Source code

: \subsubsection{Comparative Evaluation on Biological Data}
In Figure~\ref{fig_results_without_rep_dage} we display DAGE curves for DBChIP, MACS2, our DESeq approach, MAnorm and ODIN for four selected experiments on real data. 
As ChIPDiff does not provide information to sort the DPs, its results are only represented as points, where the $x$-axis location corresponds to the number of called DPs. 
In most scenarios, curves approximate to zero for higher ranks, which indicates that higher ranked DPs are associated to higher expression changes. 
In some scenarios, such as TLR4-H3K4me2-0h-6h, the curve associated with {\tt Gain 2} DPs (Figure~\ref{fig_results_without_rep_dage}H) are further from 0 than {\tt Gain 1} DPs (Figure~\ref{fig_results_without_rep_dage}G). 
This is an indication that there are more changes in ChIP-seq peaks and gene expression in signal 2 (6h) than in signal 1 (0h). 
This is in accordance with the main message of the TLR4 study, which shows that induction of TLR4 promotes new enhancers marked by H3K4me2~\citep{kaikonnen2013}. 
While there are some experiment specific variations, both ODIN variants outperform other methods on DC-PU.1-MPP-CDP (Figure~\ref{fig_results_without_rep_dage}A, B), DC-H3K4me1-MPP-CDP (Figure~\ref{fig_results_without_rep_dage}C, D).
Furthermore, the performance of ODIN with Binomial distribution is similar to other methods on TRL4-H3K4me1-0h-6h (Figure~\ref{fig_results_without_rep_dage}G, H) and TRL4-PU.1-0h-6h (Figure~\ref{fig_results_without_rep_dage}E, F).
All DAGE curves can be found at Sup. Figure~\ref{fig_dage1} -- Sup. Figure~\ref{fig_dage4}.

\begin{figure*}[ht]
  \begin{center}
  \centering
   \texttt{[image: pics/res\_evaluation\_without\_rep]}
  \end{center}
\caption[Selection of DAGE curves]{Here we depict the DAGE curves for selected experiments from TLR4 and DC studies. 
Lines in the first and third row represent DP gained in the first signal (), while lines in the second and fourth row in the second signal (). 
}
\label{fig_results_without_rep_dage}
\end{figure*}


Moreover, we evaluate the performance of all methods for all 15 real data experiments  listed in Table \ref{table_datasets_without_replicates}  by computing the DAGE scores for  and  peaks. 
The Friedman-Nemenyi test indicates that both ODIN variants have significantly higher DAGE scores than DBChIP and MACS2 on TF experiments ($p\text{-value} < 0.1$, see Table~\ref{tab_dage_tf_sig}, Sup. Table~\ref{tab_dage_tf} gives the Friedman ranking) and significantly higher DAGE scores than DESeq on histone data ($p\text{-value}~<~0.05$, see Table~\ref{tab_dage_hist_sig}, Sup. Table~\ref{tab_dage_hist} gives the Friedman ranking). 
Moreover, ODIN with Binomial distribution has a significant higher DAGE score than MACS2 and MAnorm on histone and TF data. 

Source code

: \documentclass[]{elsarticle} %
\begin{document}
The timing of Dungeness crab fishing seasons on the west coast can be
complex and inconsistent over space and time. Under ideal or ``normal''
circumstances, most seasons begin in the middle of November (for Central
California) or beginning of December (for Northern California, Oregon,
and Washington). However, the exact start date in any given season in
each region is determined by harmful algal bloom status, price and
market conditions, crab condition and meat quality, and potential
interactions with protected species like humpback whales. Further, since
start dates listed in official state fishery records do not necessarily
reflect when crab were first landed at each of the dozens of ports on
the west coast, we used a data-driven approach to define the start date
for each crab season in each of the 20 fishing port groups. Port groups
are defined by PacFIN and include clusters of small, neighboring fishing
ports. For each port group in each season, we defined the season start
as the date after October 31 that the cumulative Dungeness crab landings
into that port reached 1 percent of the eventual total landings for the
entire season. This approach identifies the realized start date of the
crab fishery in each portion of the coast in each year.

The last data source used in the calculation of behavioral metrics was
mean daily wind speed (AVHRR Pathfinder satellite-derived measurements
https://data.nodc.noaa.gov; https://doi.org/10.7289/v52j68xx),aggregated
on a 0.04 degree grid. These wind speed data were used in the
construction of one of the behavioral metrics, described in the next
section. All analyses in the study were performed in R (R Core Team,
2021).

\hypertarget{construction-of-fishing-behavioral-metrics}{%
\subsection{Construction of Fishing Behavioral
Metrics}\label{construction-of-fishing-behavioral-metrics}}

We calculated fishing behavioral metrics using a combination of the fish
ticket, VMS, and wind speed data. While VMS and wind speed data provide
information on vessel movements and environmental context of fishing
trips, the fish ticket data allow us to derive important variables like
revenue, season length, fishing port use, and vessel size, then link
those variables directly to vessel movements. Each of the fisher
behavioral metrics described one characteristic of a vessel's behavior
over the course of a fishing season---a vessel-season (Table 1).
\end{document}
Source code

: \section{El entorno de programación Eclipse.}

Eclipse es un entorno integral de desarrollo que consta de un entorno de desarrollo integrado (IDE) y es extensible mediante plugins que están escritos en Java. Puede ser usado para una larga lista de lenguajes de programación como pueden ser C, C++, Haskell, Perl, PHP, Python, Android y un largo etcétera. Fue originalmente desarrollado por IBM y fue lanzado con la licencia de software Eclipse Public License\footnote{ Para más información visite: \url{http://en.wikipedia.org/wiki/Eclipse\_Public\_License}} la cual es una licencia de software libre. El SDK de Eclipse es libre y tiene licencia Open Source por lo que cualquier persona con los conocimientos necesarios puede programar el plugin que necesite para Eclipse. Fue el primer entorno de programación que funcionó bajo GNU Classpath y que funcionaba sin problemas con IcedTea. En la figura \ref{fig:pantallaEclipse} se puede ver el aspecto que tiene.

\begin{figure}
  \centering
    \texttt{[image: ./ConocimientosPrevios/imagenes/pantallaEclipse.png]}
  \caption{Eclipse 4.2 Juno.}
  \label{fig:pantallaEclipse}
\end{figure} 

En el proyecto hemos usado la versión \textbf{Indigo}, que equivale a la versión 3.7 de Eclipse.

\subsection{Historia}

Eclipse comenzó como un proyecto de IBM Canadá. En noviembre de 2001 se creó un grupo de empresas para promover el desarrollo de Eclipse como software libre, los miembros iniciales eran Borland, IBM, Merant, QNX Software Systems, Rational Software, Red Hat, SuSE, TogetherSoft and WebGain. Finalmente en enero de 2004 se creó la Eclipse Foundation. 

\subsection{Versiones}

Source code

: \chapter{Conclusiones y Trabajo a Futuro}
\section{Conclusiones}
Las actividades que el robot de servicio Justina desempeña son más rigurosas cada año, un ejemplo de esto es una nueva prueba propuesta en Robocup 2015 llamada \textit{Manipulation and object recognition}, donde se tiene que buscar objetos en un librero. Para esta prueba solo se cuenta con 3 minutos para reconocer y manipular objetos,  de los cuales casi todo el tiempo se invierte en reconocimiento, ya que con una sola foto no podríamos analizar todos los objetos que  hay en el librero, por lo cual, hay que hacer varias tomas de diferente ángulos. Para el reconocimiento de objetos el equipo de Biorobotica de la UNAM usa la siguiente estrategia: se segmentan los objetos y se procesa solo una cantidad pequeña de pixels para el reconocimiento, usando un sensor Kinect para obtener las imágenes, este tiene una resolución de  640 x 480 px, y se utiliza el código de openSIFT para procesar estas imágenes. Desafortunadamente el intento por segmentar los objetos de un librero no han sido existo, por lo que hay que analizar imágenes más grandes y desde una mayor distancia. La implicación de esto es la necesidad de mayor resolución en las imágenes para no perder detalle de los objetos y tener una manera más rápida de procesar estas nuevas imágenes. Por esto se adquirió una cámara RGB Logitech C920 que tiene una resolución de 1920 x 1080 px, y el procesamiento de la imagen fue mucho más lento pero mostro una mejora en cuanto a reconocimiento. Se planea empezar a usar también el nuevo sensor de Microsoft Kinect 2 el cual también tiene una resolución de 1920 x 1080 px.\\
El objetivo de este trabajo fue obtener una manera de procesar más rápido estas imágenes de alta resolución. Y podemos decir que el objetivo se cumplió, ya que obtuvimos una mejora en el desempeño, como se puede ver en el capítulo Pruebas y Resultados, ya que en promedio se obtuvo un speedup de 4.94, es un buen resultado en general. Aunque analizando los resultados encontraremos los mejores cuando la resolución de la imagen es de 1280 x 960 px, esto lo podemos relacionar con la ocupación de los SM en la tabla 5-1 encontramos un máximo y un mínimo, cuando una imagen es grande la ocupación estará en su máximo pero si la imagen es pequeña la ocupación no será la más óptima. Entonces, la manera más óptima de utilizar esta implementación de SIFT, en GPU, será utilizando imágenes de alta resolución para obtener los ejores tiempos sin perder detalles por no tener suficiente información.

* [TASK]:
The first line of the listing above through the line containing "and DC studies.": print exactly that, both ends included.

* [SOLUTION BELOW]:
Source code

: \subsubsection{Comparative Evaluation on Biological Data}
In Figure~\ref{fig_results_without_rep_dage} we display DAGE curves for DBChIP, MACS2, our DESeq approach, MAnorm and ODIN for four selected experiments on real data. 
As ChIPDiff does not provide information to sort the DPs, its results are only represented as points, where the $x$-axis location corresponds to the number of called DPs. 
In most scenarios, curves approximate to zero for higher ranks, which indicates that higher ranked DPs are associated to higher expression changes. 
In some scenarios, such as TLR4-H3K4me2-0h-6h, the curve associated with {\tt Gain 2} DPs (Figure~\ref{fig_results_without_rep_dage}H) are further from 0 than {\tt Gain 1} DPs (Figure~\ref{fig_results_without_rep_dage}G). 
This is an indication that there are more changes in ChIP-seq peaks and gene expression in signal 2 (6h) than in signal 1 (0h). 
This is in accordance with the main message of the TLR4 study, which shows that induction of TLR4 promotes new enhancers marked by H3K4me2~\citep{kaikonnen2013}. 
While there are some experiment specific variations, both ODIN variants outperform other methods on DC-PU.1-MPP-CDP (Figure~\ref{fig_results_without_rep_dage}A, B), DC-H3K4me1-MPP-CDP (Figure~\ref{fig_results_without_rep_dage}C, D).
Furthermore, the performance of ODIN with Binomial distribution is similar to other methods on TRL4-H3K4me1-0h-6h (Figure~\ref{fig_results_without_rep_dage}G, H) and TRL4-PU.1-0h-6h (Figure~\ref{fig_results_without_rep_dage}E, F).
All DAGE curves can be found at Sup. Figure~\ref{fig_dage1} -- Sup. Figure~\ref{fig_dage4}.

\begin{figure*}[ht]
  \begin{center}
  \centering
   \texttt{[image: pics/res\_evaluation\_without\_rep]}
  \end{center}
\caption[Selection of DAGE curves]{Here we depict the DAGE curves for selected experiments from TLR4 and DC studies. 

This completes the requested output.